*Description of the task:*
The required answer is each line in the entries below where "Reader" occurs.

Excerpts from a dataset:
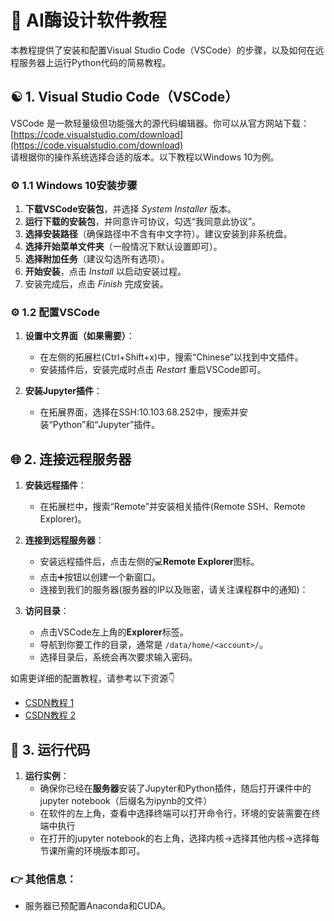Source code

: # 🏁 AI酶设计软件教程

本教程提供了安装和配置Visual Studio Code（VSCode）的步骤，以及如何在远程服务器上运行Python代码的简易教程。

## ☯ 1. Visual Studio Code（VSCode）

VSCode 是一款轻量级但功能强大的源代码编辑器。你可以从官方网站下载：  
[https://code.visualstudio.com/download](https://code.visualstudio.com/download)  
请根据你的操作系统选择合适的版本。以下教程以Windows 10为例。

### ⚙️ 1.1 Windows 10安装步骤

1. **下载VSCode安装包**，并选择 *System Installer* 版本。
2. **运行下载的安装包**，并同意许可协议，勾选“我同意此协议”。
3. **选择安装路径**（确保路径中不含有中文字符）。建议安装到非系统盘。
4. **选择开始菜单文件夹**（一般情况下默认设置即可）。
5. **选择附加任务**（建议勾选所有选项）。
6. **开始安装**，点击 *Install* 以启动安装过程。
7. 安装完成后，点击 *Finish* 完成安装。

### ⚙️ 1.2 配置VSCode

1. **设置中文界面（如果需要）**：
   - 在左侧的拓展栏(Ctrl+Shift+x)中，搜索“Chinese”以找到中文插件。
   - 安装插件后，安装完成时点击 *Restart* 重启VSCode即可。

2. **安装Jupyter插件**：
   - 在拓展界面，选择在SSH:10.103.68.252中，搜索并安装“Python”和“Jupyter”插件。

## 🌐 2. 连接远程服务器

1. **安装远程插件**：
   - 在拓展栏中，搜索“Remote”并安装相关插件(Remote SSH、Remote Explorer)。

2. **连接到远程服务器**：
   - 安装远程插件后，点击左侧的💻**Remote Explorer**图标。
   - 点击➕按钮以创建一个新窗口。
   - 连接到我们的服务器(服务器的IP以及账密，请关注课程群中的通知)：

3. **访问目录**：
   - 点击VSCode左上角的**Explorer**标签。
   - 导航到你要工作的目录，通常是 `/data/home/<account>/`。
   - 选择目录后，系统会再次要求输入密码。

如需更详细的配置教程，请参考以下资源👇
- [CSDN教程 1](https://blog.csdn.net/msdcp/article/details/127033151)
- [CSDN教程 2](https://blog.csdn.net/zhaxun/article/details/120568402)

## 🚩 3. 运行代码

1. **运行实例**：
   - 确保你已经在**服务器**安装了Jupyter和Python插件，随后打开课件中的jupyter notebook（后缀名为ipynb的文件）
   - 在软件的左上角，查看中选择终端可以打开命令行，环境的安装需要在终端中执行
   - 在打开的jupyter notebook的右上角，选择内核->选择其他内核->选择每节课所需的环境版本即可。

### 👉 其他信息：
- 服务器已预配置Anaconda和CUDA。

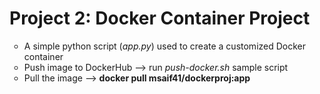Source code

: <h1>Project 2: Docker Container Project</h1>

<ul style="list-style-type:circle;">
  <li>A simple python script (<em>app.py</em>) used to create a customized Docker container</li>
  <li>Push image to DockerHub --> run <em>push-docker.sh</em> sample script</li>
  <li>Pull the image --> <b>docker pull msaif41/dockerproj:app<b></li>
</ul> 



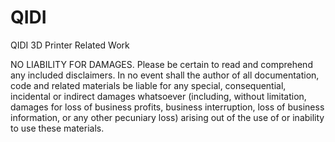 # QIDI
QIDI 3D Printer Related Work

NO LIABILITY FOR DAMAGES. Please be certain to read and comprehend any included disclaimers. In no event shall the author of all documentation, code and related materials be liable for any special, consequential, incidental or indirect damages whatsoever (including, without limitation, damages for loss of business profits, business interruption, loss of business information, or any other pecuniary loss) arising out of the use of or inability to use these materials.



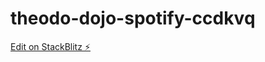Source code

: # theodo-dojo-spotify-ccdkvq

[Edit on StackBlitz ⚡️](https://stackblitz.com/edit/theodo-dojo-spotify-ccdkvq)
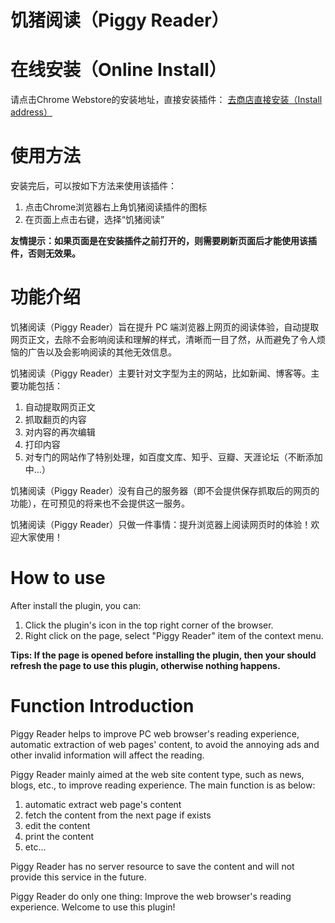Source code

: 饥猪阅读（Piggy Reader）
===========


# 在线安装（Online Install） #
请点击Chrome Webstore的安装地址，直接安装插件： [去商店直接安装（Install address）](https://chrome.google.com/webstore/detail/%E9%A5%A5%E7%8C%AA%E9%98%85%E8%AF%BB/jfckifkogfenafeakigpkjlifbkklmih?hl=zh-CN)

# 使用方法 #
安装完后，可以按如下方法来使用该插件：

1. 点击Chrome浏览器右上角饥猪阅读插件的图标
2. 在页面上点击右键，选择“饥猪阅读”

**友情提示：如果页面是在安装插件之前打开的，则需要刷新页面后才能使用该插件，否则无效果。**

# 功能介绍 #
饥猪阅读（Piggy Reader）旨在提升 PC 端浏览器上网页的阅读体验，自动提取网页正文，去除不会影响阅读和理解的样式，清晰而一目了然，从而避免了令人烦恼的广告以及会影响阅读的其他无效信息。

饥猪阅读（Piggy Reader）主要针对文字型为主的网站，比如新闻、博客等。主要功能包括：

1. 自动提取网页正文
2. 抓取翻页的内容
3. 对内容的再次编辑
4. 打印内容
5. 对专门的网站作了特别处理，如百度文库、知乎、豆瓣、天涯论坛（不断添加中...）

饥猪阅读（Piggy Reader）没有自己的服务器（即不会提供保存抓取后的网页的功能），在可预见的将来也不会提供这一服务。

饥猪阅读（Piggy Reader）只做一件事情：提升浏览器上阅读网页时的体验！欢迎大家使用！

# How to use #
After install the plugin, you can:
1. Click the plugin's icon in the top right corner of the browser.
2. Right click on the page, select "Piggy Reader" item of the context menu.

**Tips: If the page is opened before installing the plugin, then your should refresh the page to use this plugin, otherwise nothing happens.**

# Function Introduction #
Piggy Reader helps to improve PC web browser's reading experience, automatic extraction of web pages' content, to avoid the annoying ads and other invalid information will affect the reading.

Piggy Reader mainly aimed at the web site content type, such as news, blogs, etc., to improve reading experience. The main function is as below:

1. automatic extract web page's content
2. fetch the content from the next page if exists
3. edit the content
4. print the content
5. etc...

Piggy Reader has no server resource to save the content and will not provide this service in the future.

Piggy Reader do only one thing: Improve the web browser's reading experience. Welcome to use this plugin!



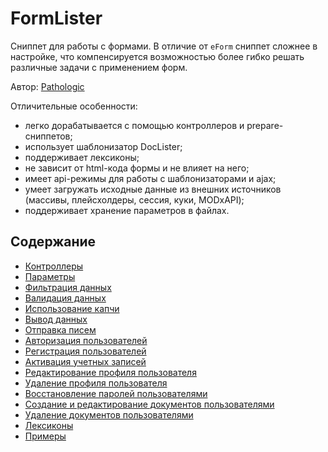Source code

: # FormLister

Сниппет для работы с формами. В отличие от `eForm` сниппет сложнее в настройке, что компенсируется возможностью более гибко решать различные задачи с применением форм.

Автор: [Pathologic](https://github.com/Pathologic/)

Отличительные особенности:

- легко дорабатывается с помощью контроллеров и prepare-сниппетов;
- использует шаблонизатор DocLister;
- поддерживает лексиконы;
- не зависит от html-кода формы и не влияет на него;
- имеет api-режимы для работы с шаблонизаторами и ajax;
- умеет загружать исходные данные из внешних источников (массивы, плейсхолдеры, сессия, куки, MODxAPI);
- поддерживает хранение параметров в файлах.

## Содержание

- [Контроллеры](010_Контроллеры.md)
- [Параметры](020_Параметры.md)
- [Фильтрация данных](025_Фильтрация_данных.md)
- [Валидация данных](030_Валидация_данных.md)
- [Использование капчи](035_Использование_капчи.md)
- [Вывод данных](040_Вывод_данных.md)
- [Отправка писем](050_Отправка_писем.md)
- [Авторизация пользователей](060_Авторизация_пользователей.md)
- [Регистрация пользователей](070_Регистрация_пользователей.md)
- [Активация учетных записей](075_Активация_учетных_записей.md)
- [Редактирование профиля пользователя](080_Редактирование_профиля_пользователя.md)
- [Удаление профиля пользователя](085_Удаление_профиля_пользователя.md)
- [Восстановление паролей пользователями](090_Восстановление_паролей_пользователями.md)
- [Создание и редактирование документов пользователями](100_Создание_и_редактирование_документов_пользователями.md)
- [Удаление документов пользователями](105_Удаление_документов_пользователями.md)
- [Лексиконы](110_Лексиконы.md)
- [Примеры](500_Примеры/index.md)
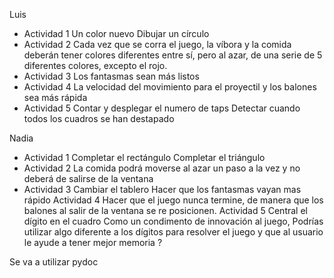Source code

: Luis 
- Actividad 1
    Un color nuevo
    Dibujar un círculo
- Actividad 2
    Cada vez que se corra el juego, la víbora y la comida deberán tener colores diferentes entre sí, pero al azar, de una serie de 5 diferentes colores, excepto el rojo.
- Actividad 3
    Los fantasmas sean más listos
- Actividad 4
    La velocidad del movimiento para el proyectil y los balones sea más rápida
- Actividad 5
    Contar y desplegar el numero de taps
    Detectar cuando todos los cuadros se han destapado

Nadia 
- Actividad 1
    Completar el rectángulo
    Completar el triángulo
- Actividad 2
    La comida podrá moverse al azar un paso a la vez y no deberá de salirse de la ventana
- Actividad 3
    Cambiar el tablero
    Hacer que los fantasmas vayan mas rápido
Actividad 4
    Hacer que el juego nunca termine, de manera que los balones al salir de la ventana se re posicionen.
Actividad 5
    Central el dígito en el cuadro
    Como un condimento de innovación al juego, Podrías utilizar algo diferente a los dígitos para resolver el juego y que al usuario le ayude a tener mejor memoria ?

Se va a utilizar pydoc
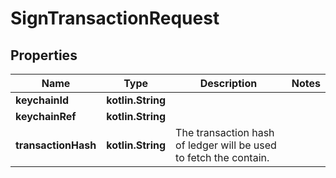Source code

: 
# SignTransactionRequest

## Properties
Name | Type | Description | Notes
------------ | ------------- | ------------- | -------------
**keychainId** | **kotlin.String** |  | 
**keychainRef** | **kotlin.String** |  | 
**transactionHash** | **kotlin.String** | The transaction hash of ledger will be used to fetch the contain. | 



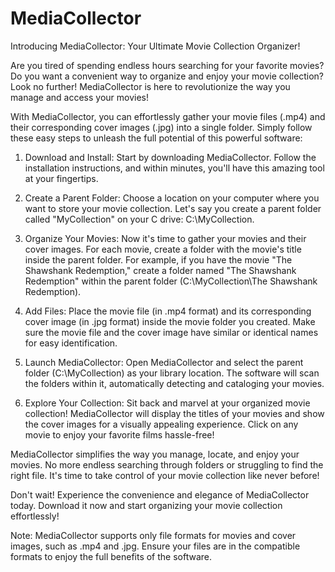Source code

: # MediaCollector
Introducing MediaCollector: Your Ultimate Movie Collection Organizer!

Are you tired of spending endless hours searching for your favorite movies? Do you want a convenient way to organize and enjoy your movie collection? Look no further! MediaCollector is here to revolutionize the way you manage and access your movies!

With MediaCollector, you can effortlessly gather your movie files (.mp4) and their corresponding cover images (.jpg) into a single folder. Simply follow these easy steps to unleash the full potential of this powerful software:

1. Download and Install: Start by downloading MediaCollector. Follow the installation instructions, and within minutes, you'll have this amazing tool at your fingertips.

2. Create a Parent Folder: Choose a location on your computer where you want to store your movie collection. Let's say you create a parent folder called "MyCollection" on your C drive: C:\MyCollection.

3. Organize Your Movies: Now it's time to gather your movies and their cover images. For each movie, create a folder with the movie's title inside the parent folder. For example, if you have the movie "The Shawshank Redemption," create a folder named "The Shawshank Redemption" within the parent folder (C:\MyCollection\The Shawshank Redemption).

4. Add Files: Place the movie file (in .mp4 format) and its corresponding cover image (in .jpg format) inside the movie folder you created. Make sure the movie file and the cover image have similar or identical names for easy identification.

5. Launch MediaCollector: Open MediaCollector and select the parent folder (C:\MyCollection) as your library location. The software will scan the folders within it, automatically detecting and cataloging your movies.

6. Explore Your Collection: Sit back and marvel at your organized movie collection! MediaCollector will display the titles of your movies and show the cover images for a visually appealing experience. Click on any movie to enjoy your favorite films hassle-free!

MediaCollector simplifies the way you manage, locate, and enjoy your movies. No more endless searching through folders or struggling to find the right file. It's time to take control of your movie collection like never before!

Don't wait! Experience the convenience and elegance of MediaCollector today. Download it now and start organizing your movie collection effortlessly!

Note: MediaCollector supports only file formats for movies and cover images, such as .mp4 and .jpg. Ensure your files are in the compatible formats to enjoy the full benefits of the software.

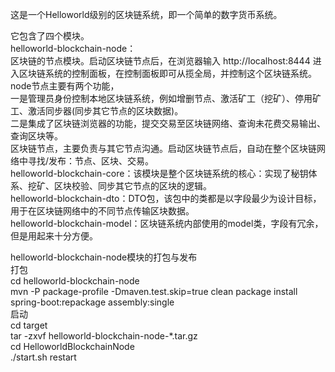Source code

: 这是一个Helloworld级别的区块链系统，即一个简单的数字货币系统。

它包含了四个模块。  
helloworld-blockchain-node：  
区块链的节点模块。启动区块链节点后，在浏览器输入 http://localhost:8444 进入区块链系统的控制面板，在控制面板即可从揽全局，并控制这个区块链系统。  
node节点主要有两个功能，  
一是管理员身份控制本地区块链系统，例如增删节点、激活矿工（挖矿）、停用矿工、激活同步器(同步其它节点的区块数据)。  
二是集成了区块链浏览器的功能，提交交易至区块链网络、查询未花费交易输出、查询区块等。  
区块链节点，主要负责与其它节点沟通。启动区块链节点后，自动在整个区块链网络中寻找/发布：节点、区块、交易。  
helloworld-blockchain-core：该模块是整个区块链系统的核心：实现了秘钥体系、挖矿、区块校验、同步其它节点的区块的逻辑。  
helloworld-blockchain-dto：DTO包，该包中的类都是以字段最少为设计目标，用于在区块链网络中的不同节点传输区块数据。  
helloworld-blockchain-model：区块链系统内部使用的model类，字段有冗余，但是用起来十分方便。



helloworld-blockchain-node模块的打包与发布  
打包  
cd helloworld-blockchain-node  
mvn -P package-profile -Dmaven.test.skip=true clean package install spring-boot:repackage assembly:single  
启动  
cd target  
tar -zxvf helloworld-blockchain-node-*.tar.gz  
cd HelloworldBlockchainNode  
./start.sh restart

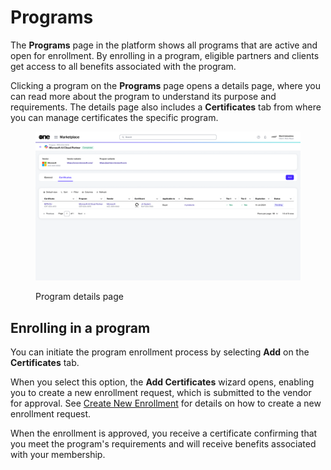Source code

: # Programs

The **Programs** page in the platform shows all programs that are active and open for enrollment. By enrolling in a program, eligible partners and clients get access to all benefits associated with the program.&#x20;

Clicking a program on the **Programs** page opens a details page, where you can read more about the program to understand its purpose and requirements. The details page also includes a **Certificates** tab from where you can manage certificates the specific program.&#x20;

<figure><img src="../../.gitbook/assets/program_details_page.png" alt=""><figcaption><p>Program details page</p></figcaption></figure>

## Enrolling in a program

You can initiate the program enrollment process by selecting **Add** on the **Certificates** tab.

When you select this option, the **Add Certificates** wizard opens, enabling you to create a new enrollment request, which is submitted to the vendor for approval. See [Create New Enrollment](enrollments/create-new-enrollment.md) for details on how to create a new enrollment request.

When the enrollment is approved, you receive a certificate confirming that you meet the program's requirements and will receive benefits associated with your membership.

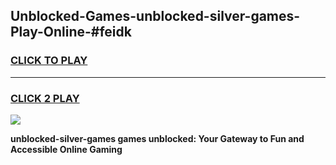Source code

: 
## Unblocked-Games-unblocked-silver-games-Play-Online-#feidk
<h3>
<a href="https://premium.freeplayer.one?title=unblocked-silver-games&ref=27F">CLICK TO PLAY</a></h3>
<hr>

<h3>
<a href="https://premium.freeplayer.one?title=unblocked-silver-games&ref=27F">CLICK 2 PLAY</a>
  
</h3>

<a href="https://premium.freeplayer.one?title=unblocked-silver-games&ref=27F"><img src="https://clearcache.store/games.png"></a>


**unblocked-silver-games games unblocked: Your Gateway to Fun and Accessible Online Gaming**
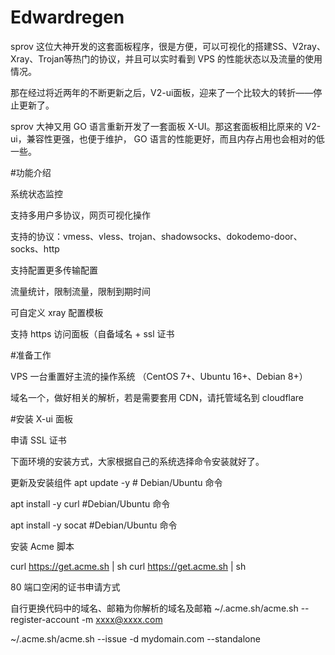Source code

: # Edwardregen
sprov 这位大神开发的这套面板程序，很是方便，可以可视化的搭建SS、V2ray、Xray、Trojan等热门的协议，并且可以实时看到 VPS 的性能状态以及流量的使用情况。

那在经过将近两年的不断更新之后，V2-ui面板，迎来了一个比较大的转折——停止更新了。

sprov 大神又用 GO 语言重新开发了一套面板 X-UI。那这套面板相比原来的 V2-ui，兼容性更强，也便于维护， GO 语言的性能更好，而且内存占用也会相对的低一些。

#功能介绍

系统状态监控

支持多用户多协议，网页可视化操作

支持的协议：vmess、vless、trojan、shadowsocks、dokodemo-door、socks、http

支持配置更多传输配置

流量统计，限制流量，限制到期时间

可自定义 xray 配置模板

支持 https 访问面板（自备域名 + ssl 证书

#准备工作

VPS 一台重置好主流的操作系统 （CentOS 7+、Ubuntu 16+、Debian 8+）

域名一个，做好相关的解析，若是需要套用 CDN，请托管域名到 cloudflare


#安装 X-ui 面板

申请 SSL 证书

下面环境的安装方式，大家根据自己的系统选择命令安装就好了。

更新及安装组件
apt update -y          # Debian/Ubuntu 命令

apt install -y curl    #Debian/Ubuntu 命令

apt install -y socat    #Debian/Ubuntu 命令

安装 Acme 脚本

curl https://get.acme.sh | sh
curl https://get.acme.sh | sh


80 端口空闲的证书申请方式

自行更换代码中的域名、邮箱为你解析的域名及邮箱
~/.acme.sh/acme.sh --register-account -m xxxx@xxxx.com

~/.acme.sh/acme.sh  --issue -d mydomain.com   --standalone

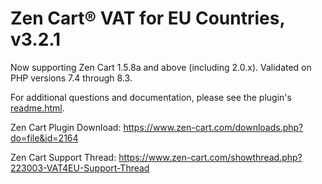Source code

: # Zen Cart&reg; VAT for EU Countries, v3.2.1
Now supporting Zen Cart 1.5.8a and above (including 2.0.x).  Validated on PHP versions 7.4 through 8.3.

For additional questions and documentation, please see the plugin's [readme.html](https://vinosdefrutastropicales.com/product_extra_files/vat4eu/readme.html).

Zen Cart Plugin Download: https://www.zen-cart.com/downloads.php?do=file&id=2164

Zen Cart Support Thread: https://www.zen-cart.com/showthread.php?223003-VAT4EU-Support-Thread
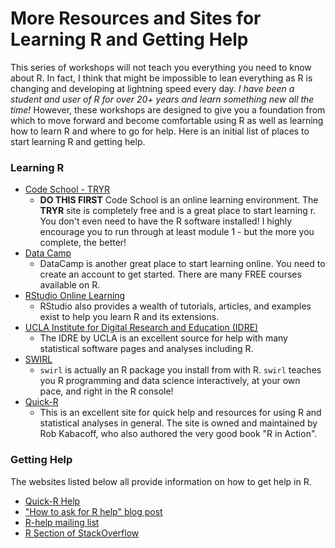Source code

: 
# More Resources and Sites for Learning R and Getting Help

This series of workshops will not teach you everything you need to know about R. In fact, I think that might be impossible to lean everything as R is changing and developing at lightning speed every day. _I have been a student and user of R for over 20+ years and learn something new all the time!_ However, these workshops are designed to give you a foundation from which to move forward and become comfortable using R as well as learning how to learn R and where to go for help. Here is an initial list of places to start learning R and getting help.

### Learning R

* [Code School - TRYR](http://tryr.codeschool.com/)
    + **DO THIS FIRST** Code School is an online learning environment. The **TRYR** site is completely free and is a great place to start learning r. You don't even need to have the R software installed! I highly encourage you to run through at least module 1 - but the more you complete, the better!
* [Data Camp](https://www.datacamp.com/)
    + DataCamp is another great place to start learning online. You need to create an account to get started. There are many FREE courses available on R.
* [RStudio Online Learning](https://www.rstudio.com/resources/training/online-learning/)
    + RStudio also provides a wealth of tutorials, articles, and examples exist to help you learn R and its extensions.
* [UCLA Institute for Digital Research and Education (IDRE)](http://www.ats.ucla.edu/stat/r/)
    + The IDRE by UCLA is an excellent source for help with many statistical software pages and analyses including R.
* [SWIRL](http://swirlstats.com/)
    + `swirl` is actually an R package you install from with R. `swirl` teaches you R programming and data science interactively, at your own pace, and right in the R console!
* [Quick-R](http://www.statmethods.net/index.html)
    + This is an excellent site for quick help and resources for using R and statistical analyses in general. The site is owned and maintained by Rob Kabacoff, who also authored the very good book "R in Action".

### Getting Help

The websites listed below all provide information on how to get help in R.

* [Quick-R Help](http://www.statmethods.net/interface/help.html)
* ["How to ask for R help" blog post](http://blog.revolutionanalytics.com/2014/01/how-to-ask-for-r-help.html)
* [R-help mailing list](https://stat.ethz.ch/mailman/listinfo/r-help)
* [R Section of StackOverflow](http://stackoverflow.com/questions/tagged/r)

*Solved problem:*
: 饥猪阅读（Piggy Reader）
饥猪阅读（Piggy Reader）旨在提升 PC 端浏览器上网页的阅读体验，自动提取网页正文，去除不会影响阅读和理解的样式，清晰而一目了然，从而避免了令人烦恼的广告以及会影响阅读的其他无效信息。
饥猪阅读（Piggy Reader）主要针对文字型为主的网站，比如新闻、博客等。主要功能包括：
饥猪阅读（Piggy Reader）没有自己的服务器（即不会提供保存抓取后的网页的功能），在可预见的将来也不会提供这一服务。
饥猪阅读（Piggy Reader）只做一件事情：提升浏览器上阅读网页时的体验！欢迎大家使用！
2. Right click on the page, select "Piggy Reader" item of the context menu.
Piggy Reader helps to improve PC web browser's reading experience, automatic extraction of web pages' content, to avoid the annoying ads and other invalid information will affect the reading.
Piggy Reader mainly aimed at the web site content type, such as news, blogs, etc., to improve reading experience. The main function is as below:
Piggy Reader has no server resource to save the content and will not provide this service in the future.
Piggy Reader do only one thing: Improve the web browser's reading experience. Welcome to use this plugin!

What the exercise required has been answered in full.